Au bout du compte, deux principes de la justice seraient adoptés :
le principe d'égale liberté est le suivant : « Chaque personne a droit à un système pleinement adéquat de libertés de base égales pour tous, compatible avec un même système de liberté pour tous », quant au second : « Les inégalités sociales et économiques doivent satisfaire à deux conditions : elles doivent d’abord être attachées à des fonctions et à des positions ouvertes à tous, dans des conditions d'égalité équitable (fair) des chances (a), et elles doivent procurer le plus grand bénéfice aux membres les plus désavantagés de la société. (b, principe de différence) ».
Le premier principe couvre par exemple la liberté de participation politique, la liberté d'expression, de conscience, la possession personnelle et la protection contre l'arbitraire. De façon intéressante, ce premier principe ne couvre pas la propriété privée des moyens de production ni la liberté contractuelle. Au delà d'un niveau basique de développement économique, ce principe a la priorité sur le suivant.
Dans le deuxième principe, (a) a la priorité sur (b). L'égalité équitable des chances est une conception beaucoup plus exigeante de l'égalité des chances que celle utilisée généralement dans le débat courant. Il est aussi important de noter que d'après Rawls, on ne "mérite" pas ses dons naturels.
Rawls s'oppose par ailleurs à l'utilitarisme classique, qu'il considère comme excessivement conséquentialiste, voire machiavélien.
Le livre a été discuté et critiqué de tous bords, ce qui devrait suffire à vous faire comprendre l'influence qu'il a eu dans le débat à ce niveau-là. A noter qu'il existe des interprétations très diverses de Rawls, et qu'on l'a placé aussi bien à l'extrême-gauche qu'au centre-droit.
Je tiens à vous prévenir toutefois : le livre en lui-même est intéressant, mais il est très dense, et est à réserver aux purs fans de philosophie et/ou de politique qui au moins quelques notions des deux, ou même d'économie. Ou à ceux qui font des études de philosophie politique, ce qui est logique.

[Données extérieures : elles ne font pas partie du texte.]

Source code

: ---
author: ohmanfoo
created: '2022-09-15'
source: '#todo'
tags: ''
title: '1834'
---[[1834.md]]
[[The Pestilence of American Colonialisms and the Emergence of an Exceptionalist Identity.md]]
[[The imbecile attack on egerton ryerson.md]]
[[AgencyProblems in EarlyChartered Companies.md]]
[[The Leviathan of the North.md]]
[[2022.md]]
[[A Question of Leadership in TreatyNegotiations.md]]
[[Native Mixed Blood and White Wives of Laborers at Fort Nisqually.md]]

L'ouvrage a été traduit par Catherine Audard, qui avec Monique Canto-Sperber est l'une des principales figures du libéralisme social français. Je possède d'ailleurs son livre sur le libéralisme, et il est intéressant, loin des clichés répandus par les uns et les autres.
J'écrirai peut-être un prochain article, non exempt de remarques, sur une possible conception "rawlsienne" du handicap et de l'autisme en particulier.